I'm going to try and keep this a short as possible but still try and give you an idea of my situation...
I've been with OH for 6 years, after year 1 he moved to Germany for work, was out there for 3 years and has been back the last 2 years.
The last 2 years have been hard! I feel like I'm clinging on to this relationship and it's becoming more and more difficult to stay.
Hes an a-hole. He's never been violent. But he's controlling and jealous and I have learnt recently that he's probably one of the nastiest people I've ever met. And trust me when I say, I've met some right "see you next Tuesdays"!
I can't talk to him about things he does that upset or annoy me as I'm "just being sensitive", if I argue back with him I need to "stop acting like a child and grow up" or if I disagree with a decision he makes I get "we're not having this conversation anymore, I've said no. Simple as. End of." He's kicked me out numerous times. Throws things in my face at every opportunity. Told me to leave my job when I gave birth to our first child together, he earned enough money to be able to do that comfortably. But I loved my job and I was hesitant, however, I did as I was told. He bought a house an hour away from where all my family and friends were and I didn't have a car so he bought one for me (in his name). If we argue then I can't use the car. If I spend money on something he doesn't think is necessary then he likes to remind me of how much I cost him when I wasn't working and how he paid for all the birthdays and Christmases for all the kids and without him I wouldn't have anything I have (I am fully aware that I have nothing! Everything I "have" is his, and he doesn't let me forget it).
I have 4 children, 2 from an ex partner and 2 with OH. My eldest children are teens and youngers are 3 and 1. I've had to have words with OH over the last year about the way hes treating the big kids, he only talks to them to tell them off. Doesn't acknowledge them when they're here (they spend 4 nights here and 3 with dad) and whinges about doing things as a family (which means ALL of us) as its too expensive to do anything with the big kids too. I won't have that, and they are included, but he will be miserable all day and just ruins anything we do with his bad attitude.

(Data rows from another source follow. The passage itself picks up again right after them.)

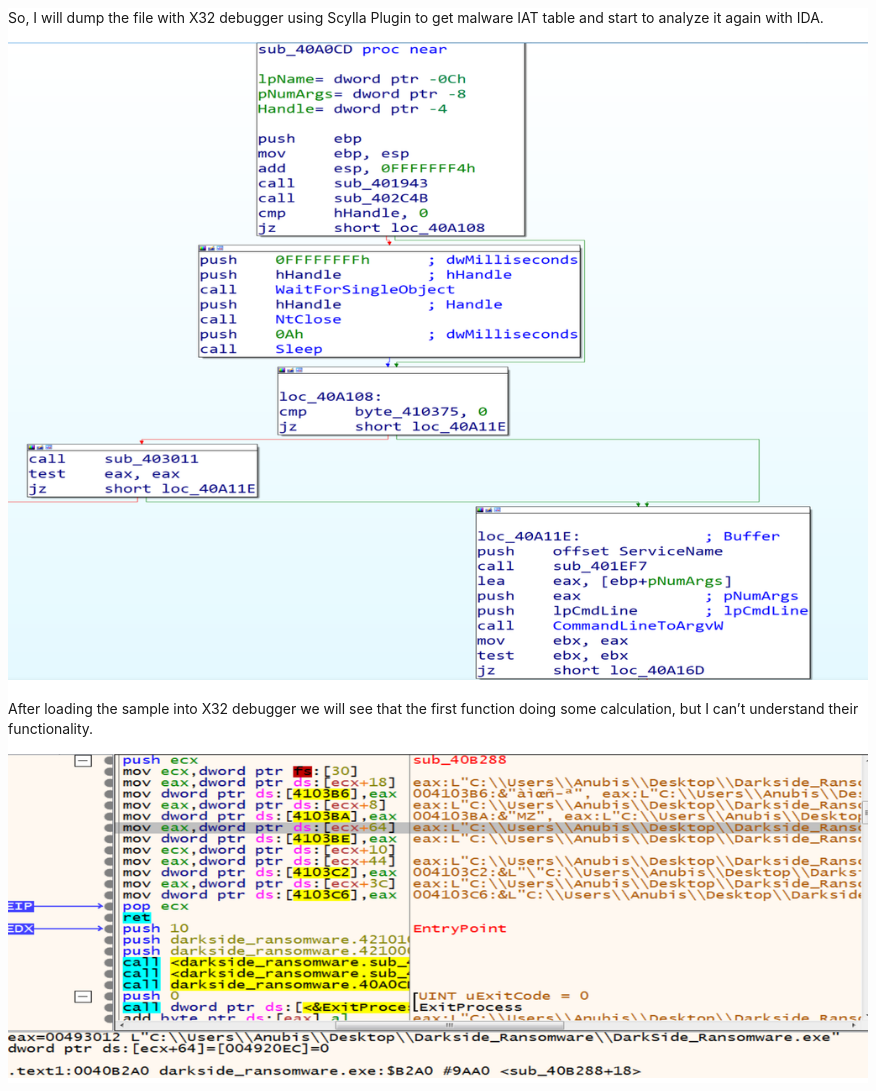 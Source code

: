 So, I will dump the file with X32 debugger using Scylla Plugin to get malware IAT table and start to analyze it again with IDA.

![alt text](figure46.png)

After loading the sample into X32 debugger we will see that the first function doing some calculation, but I can’t understand their functionality.

![alt text](figure7.png)
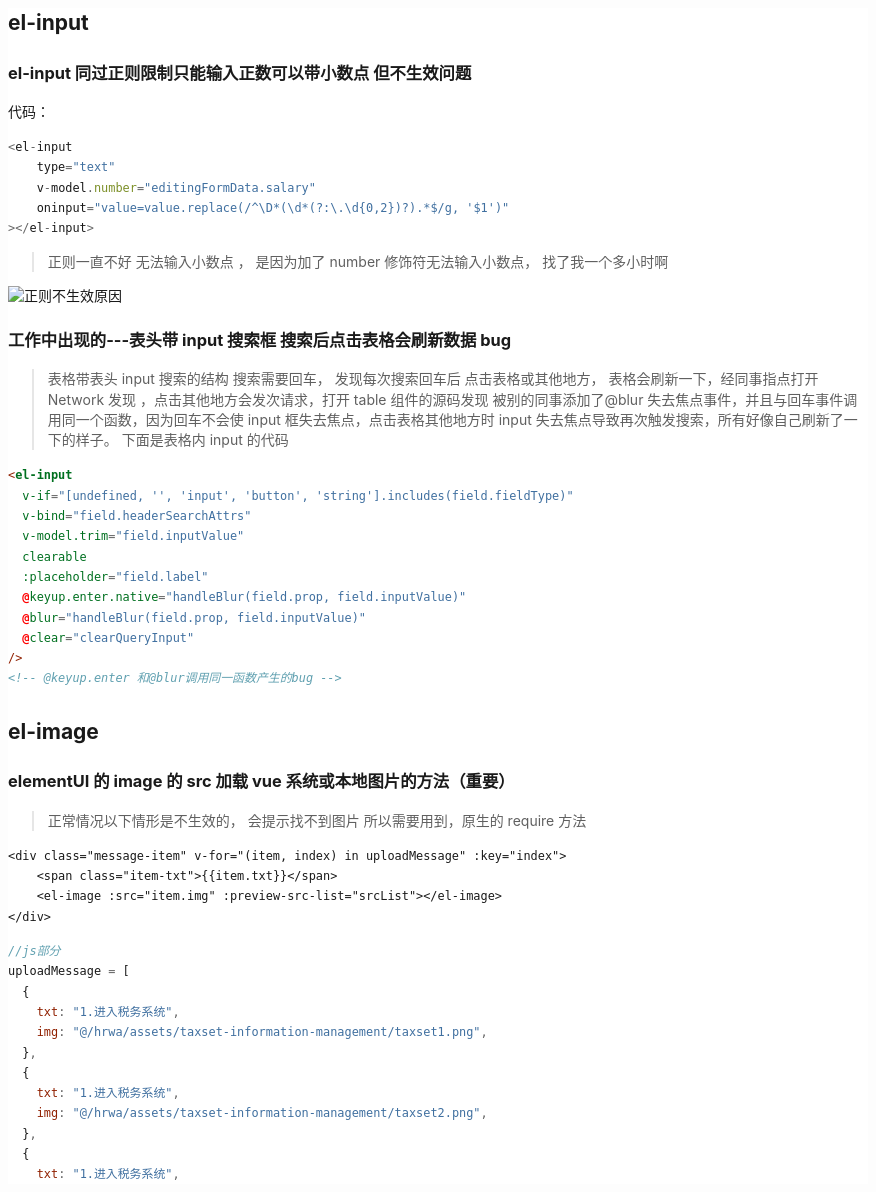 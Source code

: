 ## el-input

### el-input 同过正则限制只能输入正数可以带小数点 但不生效问题

代码：

```js
<el-input
    type="text"
    v-model.number="editingFormData.salary"
    oninput="value=value.replace(/^\D*(\d*(?:\.\d{0,2})?).*$/g, '$1')"
></el-input>
```

> 正则一直不好 无法输入小数点 ， 是因为加了 number 修饰符无法输入小数点， 找了我一个多小时啊

![正则不生效原因](https://bitbw.top/public/img/my_gallery/正则不生效原因.jpg)

### 工作中出现的---表头带 input 搜索框 搜索后点击表格会刷新数据 bug

> 表格带表头 input 搜索的结构 搜索需要回车， 发现每次搜索回车后 点击表格或其他地方， 表格会刷新一下，经同事指点打开 Network 发现 ，点击其他地方会发次请求，打开 table 组件的源码发现 被别的同事添加了@blur 失去焦点事件，并且与回车事件调用同一个函数，因为回车不会使 input 框失去焦点，点击表格其他地方时 input 失去焦点导致再次触发搜索，所有好像自己刷新了一下的样子。 下面是表格内 input 的代码

```html
<el-input
  v-if="[undefined, '', 'input', 'button', 'string'].includes(field.fieldType)"
  v-bind="field.headerSearchAttrs"
  v-model.trim="field.inputValue"
  clearable
  :placeholder="field.label"
  @keyup.enter.native="handleBlur(field.prop, field.inputValue)"
  @blur="handleBlur(field.prop, field.inputValue)"
  @clear="clearQueryInput"
/>
<!-- @keyup.enter 和@blur调用同一函数产生的bug -->
```

##

## el-image

### elementUI 的 image 的 src 加载 vue 系统或本地图片的方法（重要）

> 正常情况以下情形是不生效的， 会提示找不到图片 所以需要用到，原生的 require 方法

```vue
<div class="message-item" v-for="(item, index) in uploadMessage" :key="index">
    <span class="item-txt">{{item.txt}}</span>
    <el-image :src="item.img" :preview-src-list="srcList"></el-image>
</div>
```

```js
//js部分
uploadMessage = [
  {
    txt: "1.进入税务系统",
    img: "@/hrwa/assets/taxset-information-management/taxset1.png",
  },
  {
    txt: "1.进入税务系统",
    img: "@/hrwa/assets/taxset-information-management/taxset2.png",
  },
  {
    txt: "1.进入税务系统",
``` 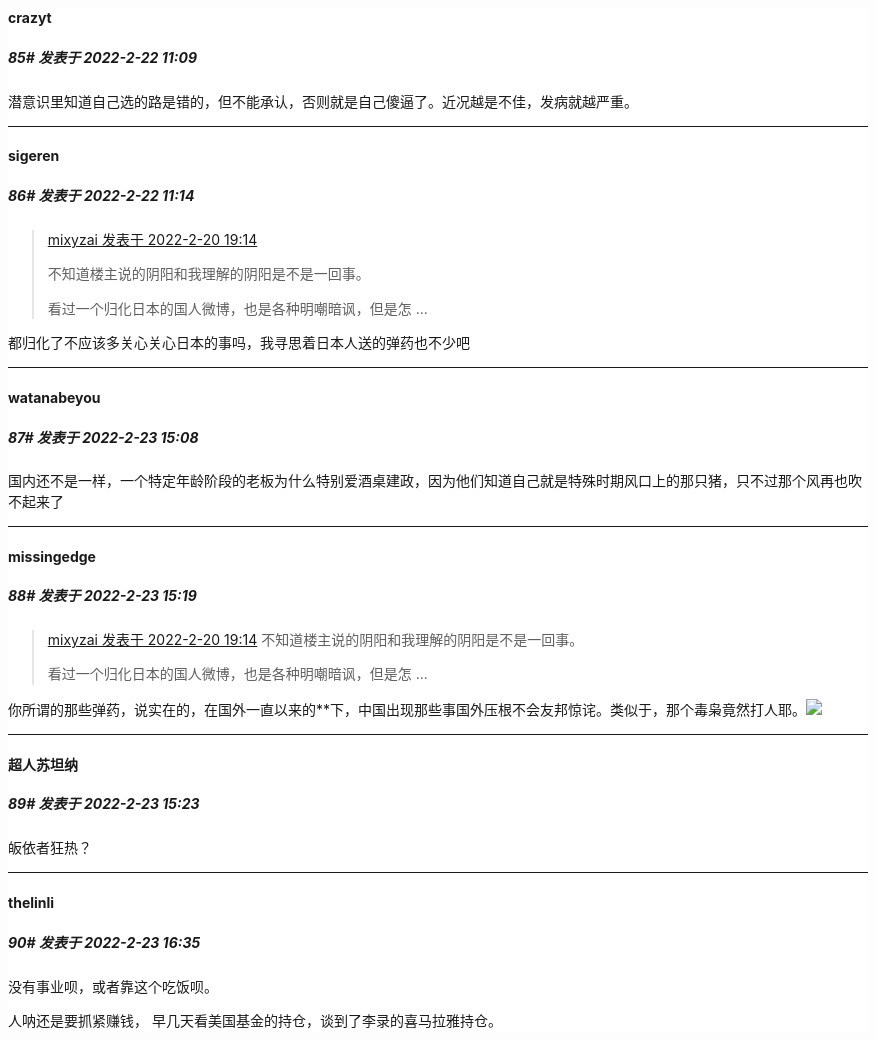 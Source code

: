 ####  crazyt  
##### 85#       发表于 2022-2-22 11:09

潜意识里知道自己选的路是错的，但不能承认，否则就是自己傻逼了。近况越是不佳，发病就越严重。

*****

####  sigeren  
##### 86#       发表于 2022-2-22 11:14

<blockquote><a href="httphttps://bbs.saraba1st.com/2b/forum.php?mod=redirect&amp;goto=findpost&amp;pid=54767022&amp;ptid=2053664" target="_blank">mixyzai 发表于 2022-2-20 19:14</a>

不知道楼主说的阴阳和我理解的阴阳是不是一回事。

看过一个归化日本的国人微博，也是各种明嘲暗讽，但是怎 ...</blockquote>
都归化了不应该多关心关心日本的事吗，我寻思着日本人送的弹药也不少吧



*****

####  watanabeyou  
##### 87#       发表于 2022-2-23 15:08

国内还不是一样，一个特定年龄阶段的老板为什么特别爱酒桌建政，因为他们知道自己就是特殊时期风口上的那只猪，只不过那个风再也吹不起来了

*****

####  missingedge  
##### 88#       发表于 2022-2-23 15:19

<blockquote><a href="httphttps://bbs.saraba1st.com/2b/forum.php?mod=redirect&amp;goto=findpost&amp;pid=54767022&amp;ptid=2053664" target="_blank">mixyzai 发表于 2022-2-20 19:14</a>
不知道楼主说的阴阳和我理解的阴阳是不是一回事。

看过一个归化日本的国人微博，也是各种明嘲暗讽，但是怎 ...</blockquote>
你所谓的那些弹药，说实在的，在国外一直以来的**下，中国出现那些事国外压根不会友邦惊诧。类似于，那个毒枭竟然打人耶。<img src="https://static.saraba1st.com/image/smiley/face2017/027.png" referrerpolicy="no-referrer">

*****

####  超人苏坦纳  
##### 89#       发表于 2022-2-23 15:23

皈依者狂热？



*****

####  thelinli  
##### 90#       发表于 2022-2-23 16:35

没有事业呗，或者靠这个吃饭呗。

人呐还是要抓紧赚钱， 早几天看美国基金的持仓，谈到了李录的喜马拉雅持仓。
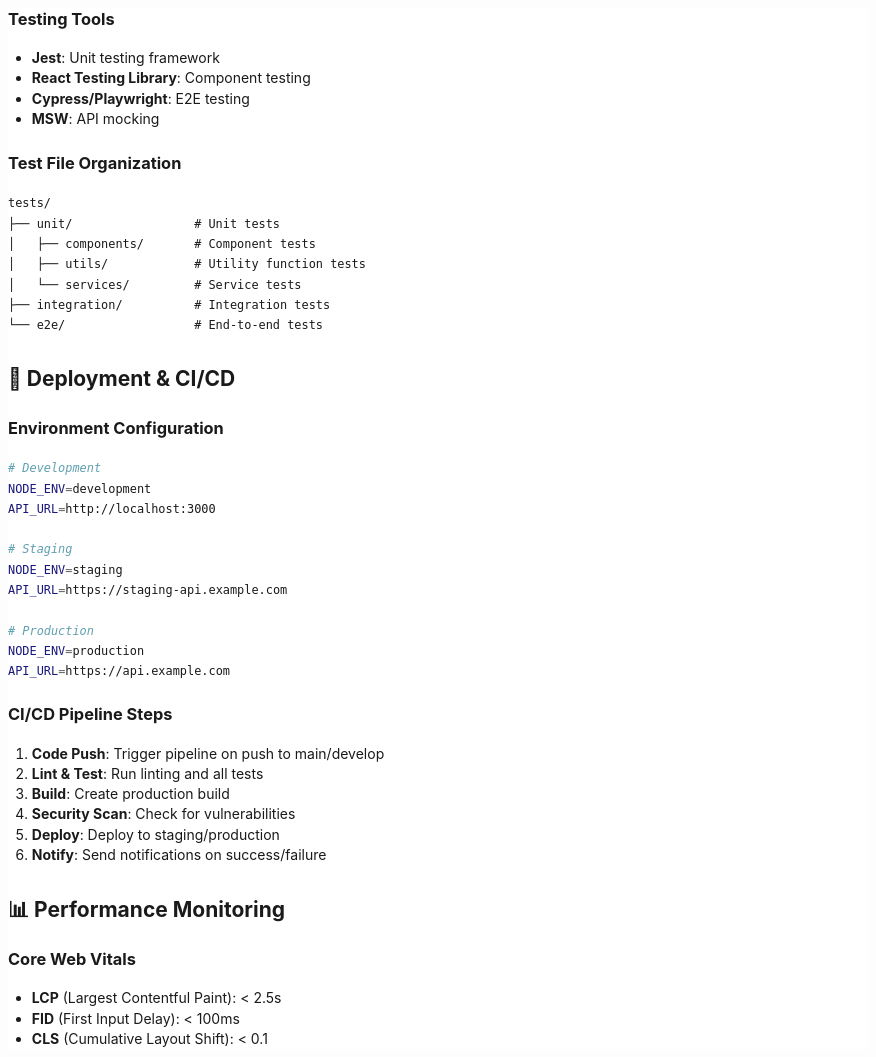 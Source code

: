 ### Testing Tools
- **Jest**: Unit testing framework
- **React Testing Library**: Component testing
- **Cypress/Playwright**: E2E testing
- **MSW**: API mocking

### Test File Organization
```
tests/
├── unit/                 # Unit tests
│   ├── components/       # Component tests
│   ├── utils/            # Utility function tests
│   └── services/         # Service tests
├── integration/          # Integration tests
└── e2e/                  # End-to-end tests
```

## 🚀 Deployment & CI/CD

### Environment Configuration
```bash
# Development
NODE_ENV=development
API_URL=http://localhost:3000

# Staging
NODE_ENV=staging
API_URL=https://staging-api.example.com

# Production
NODE_ENV=production
API_URL=https://api.example.com
```

### CI/CD Pipeline Steps
1. **Code Push**: Trigger pipeline on push to main/develop
2. **Lint & Test**: Run linting and all tests
3. **Build**: Create production build
4. **Security Scan**: Check for vulnerabilities
5. **Deploy**: Deploy to staging/production
6. **Notify**: Send notifications on success/failure

## 📊 Performance Monitoring

### Core Web Vitals
- **LCP** (Largest Contentful Paint): < 2.5s
- **FID** (First Input Delay): < 100ms
- **CLS** (Cumulative Layout Shift): < 0.1
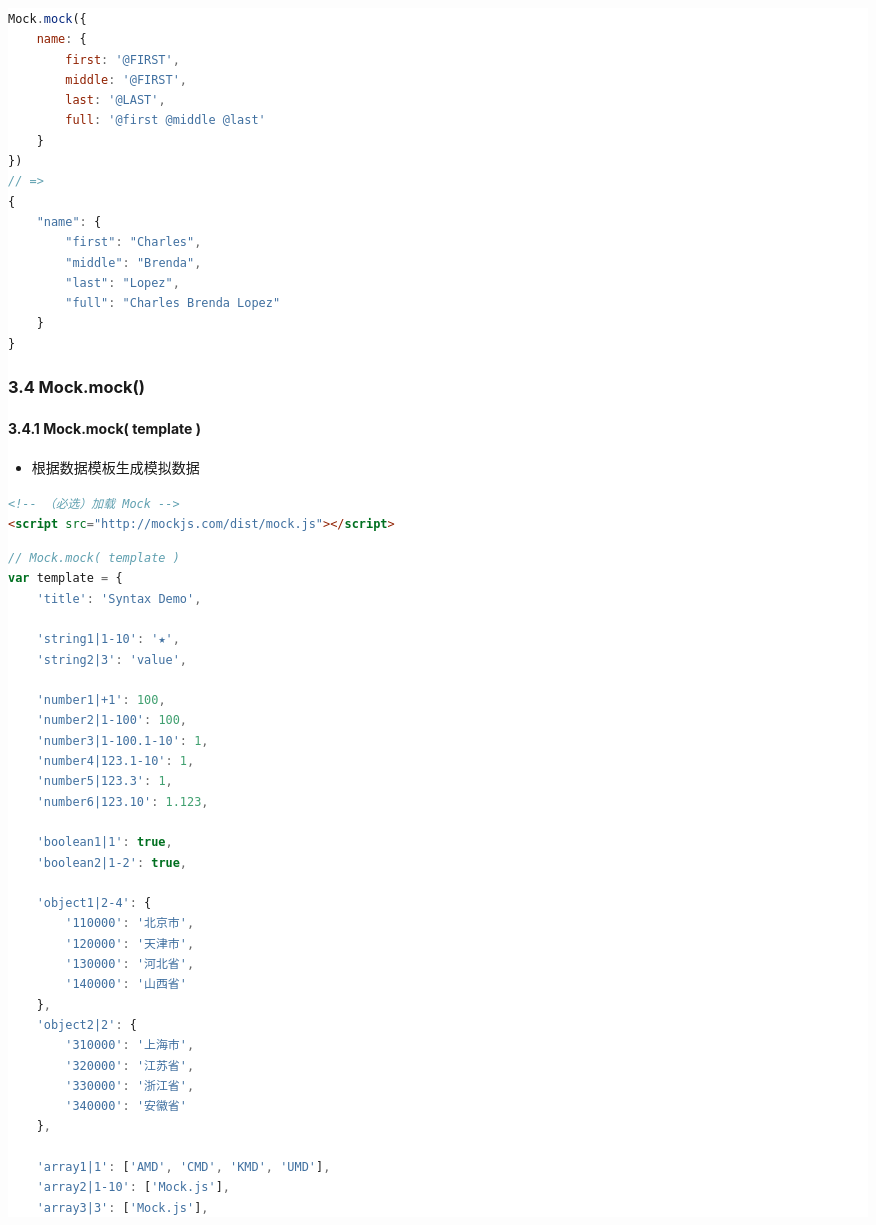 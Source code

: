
 ```js
Mock.mock({
    name: {
        first: '@FIRST',
        middle: '@FIRST',
        last: '@LAST',
        full: '@first @middle @last'
    }
})
// =>
{
    "name": {
        "first": "Charles",
        "middle": "Brenda",
        "last": "Lopez",
        "full": "Charles Brenda Lopez"
    }
}
```

### 3.4 Mock.mock()

#### 3.4.1 Mock.mock( template )

- 根据数据模板生成模拟数据

```html
<!-- （必选）加载 Mock -->
<script src="http://mockjs.com/dist/mock.js"></script>
```

```js
// Mock.mock( template )
var template = {
    'title': 'Syntax Demo',

    'string1|1-10': '★',
    'string2|3': 'value',

    'number1|+1': 100,
    'number2|1-100': 100,
    'number3|1-100.1-10': 1,
    'number4|123.1-10': 1,
    'number5|123.3': 1,
    'number6|123.10': 1.123,

    'boolean1|1': true,
    'boolean2|1-2': true,

    'object1|2-4': {
        '110000': '北京市',
        '120000': '天津市',
        '130000': '河北省',
        '140000': '山西省'
    },
    'object2|2': {
        '310000': '上海市',
        '320000': '江苏省',
        '330000': '浙江省',
        '340000': '安徽省'
    },

    'array1|1': ['AMD', 'CMD', 'KMD', 'UMD'],
    'array2|1-10': ['Mock.js'],
    'array3|3': ['Mock.js'],

``` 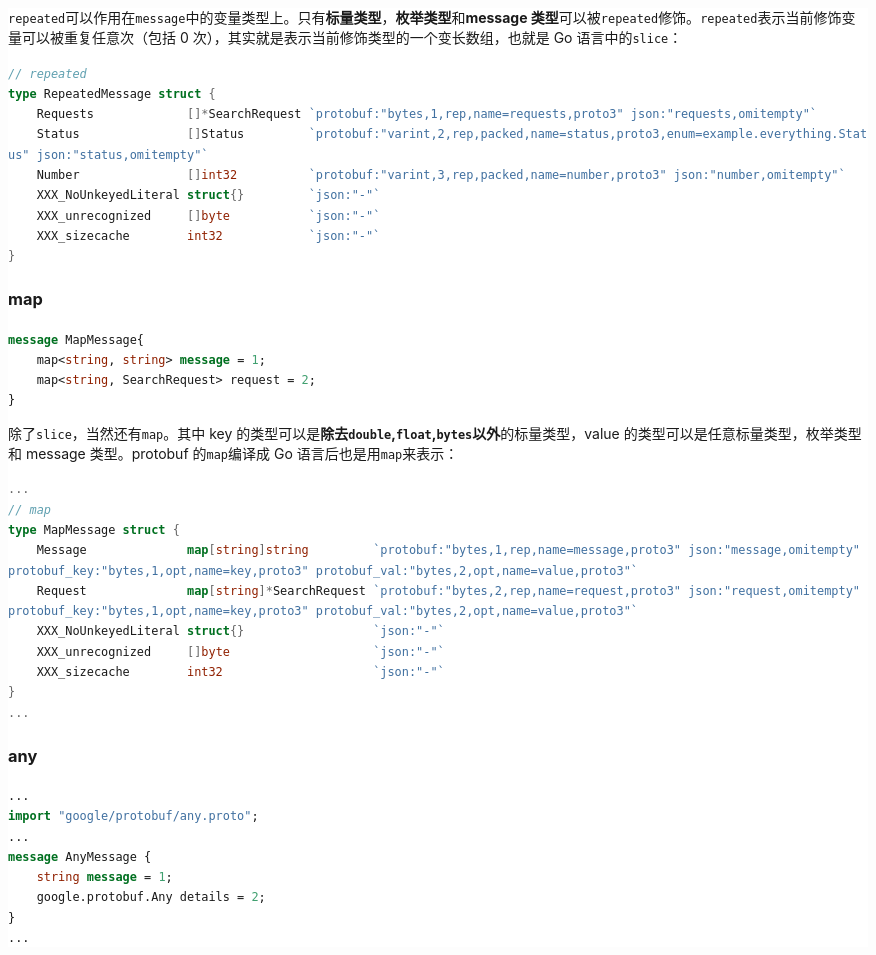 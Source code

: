 `repeated`可以作用在`message`中的变量类型上。只有**标量类型**，**枚举类型**和**message 类型**可以被`repeated`修饰。`repeated`表示当前修饰变量可以被重复任意次（包括 0 次），其实就是表示当前修饰类型的一个变长数组，也就是 Go 语言中的`slice`：

```go
// repeated
type RepeatedMessage struct {
	Requests             []*SearchRequest `protobuf:"bytes,1,rep,name=requests,proto3" json:"requests,omitempty"`
	Status               []Status         `protobuf:"varint,2,rep,packed,name=status,proto3,enum=example.everything.Status" json:"status,omitempty"`
	Number               []int32          `protobuf:"varint,3,rep,packed,name=number,proto3" json:"number,omitempty"`
	XXX_NoUnkeyedLiteral struct{}         `json:"-"`
	XXX_unrecognized     []byte           `json:"-"`
	XXX_sizecache        int32            `json:"-"`
}


```

### map

```proto
message MapMessage{
    map<string, string> message = 1;
    map<string, SearchRequest> request = 2;
}

```

除了`slice`，当然还有`map`。其中 key 的类型可以是**除去`double`,`float`,`bytes`以外**的标量类型，value 的类型可以是任意标量类型，枚举类型和 message 类型。protobuf 的`map`编译成 Go 语言后也是用`map`来表示：

```go
...
// map
type MapMessage struct {
	Message              map[string]string         `protobuf:"bytes,1,rep,name=message,proto3" json:"message,omitempty" protobuf_key:"bytes,1,opt,name=key,proto3" protobuf_val:"bytes,2,opt,name=value,proto3"`
	Request              map[string]*SearchRequest `protobuf:"bytes,2,rep,name=request,proto3" json:"request,omitempty" protobuf_key:"bytes,1,opt,name=key,proto3" protobuf_val:"bytes,2,opt,name=value,proto3"`
	XXX_NoUnkeyedLiteral struct{}                  `json:"-"`
	XXX_unrecognized     []byte                    `json:"-"`
	XXX_sizecache        int32                     `json:"-"`
}
...

```

### any

```proto
...
import "google/protobuf/any.proto";
...
message AnyMessage {
    string message = 1;
    google.protobuf.Any details = 2;
}
...

```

It was my DS 1st birthday last month. 2 days before I had a work night out (I've recently started working again), just food and drinks. I said I was going to get the last train home at 11.30, but my boss wouldn't allow this and booked me an uber on the company account for 12. On my way home I had text off OH telling me I was "shady as fuck" because apparently no company would fork out £60 just to get their employer home safely. I had work the next day, so left him sleeping in the mornigng and went to work. I then had texts telling me not to come home that night, I said ok, I'll grab the kids and go stay at a friend's. He told me no, I couldn't come home but I couldn't take the kids. And I couldn't see my son the next day (on his 1st birthday) because I should have thought about the consequences before acting shady as fuck. I argued, tried to reason, and even begged him to stop being so nasty and he was having none of it. In the end I just went back home, didn't mention anything, and acted as if everything was normal. And he did the same. But for me, that was the straw that broke the camels back. I'm still here but I'm planning to leave, I just don't know how to.
We argued tonight, which is what brought me here now. I was talking about my works Christmas party that they do in Feb. It's in London and it's an all expenses paid for event. I was talking about the photos I'd seen from last year when he said "you're not fucking going so get that out of your head now" I laughed and informed him that I am. It's booked, and I'm driving up and the company are paying me for doing so (on top of the days wage that they're paying us to travel there), he then started kicking off about me driving HIS car there, how it doesn't matter about them paying me because it won't compare to the wear and tear and if I'm going to go and act like a single woman I can do it by my own means and get a train. I don't understand how I'm acting like a single woman!
So back to the main point. I work, my two youngest children are in childcare 7.30 - 6pm Monday to Friday. I drop the kids off, travel to work (in the same area I used to to live) and OH picks the kids up at 6 as I don't get home until around 6.20. How do I leave? I can't just up and leave because of work, I need the kids in childcare. I can't leave and drive up to drop the kids off in the morning, that would mean waking them up at 4 to get there on time and not getting them back to wherever we'd be staying until close to 8pm. it's just not practical. I don't want to ask for time off work as I've only recently started. Plus I'd need to take time off for the transitioning of current nursery to a new one.
A friend said I should call womens aid. But I'd feel like a bit of a fraud tbh. He's an a-hole but is it really abuse? Would I be wasting time that someone in genuine need could be using? Plus, if I did, I assume they'd put me up somewhere like a hostel? But I work and I know family hostel prices here are crazy money! I couldn't afford that.
The council aren't great. If I'm not homeless they won't do anything.
To private rent a 3 bed house in the area I'm from and work would cost me over £900 a month in rent alone. I get paid £1400, I couldn't afford for us to live after bills.
I'm also really worried if I do leave that he'll threaten me with the kids. He'll use them to hurt me. What if he has them one night and decides he's not going to let me have them back?
I feel like I'm stuck here and there's no way out.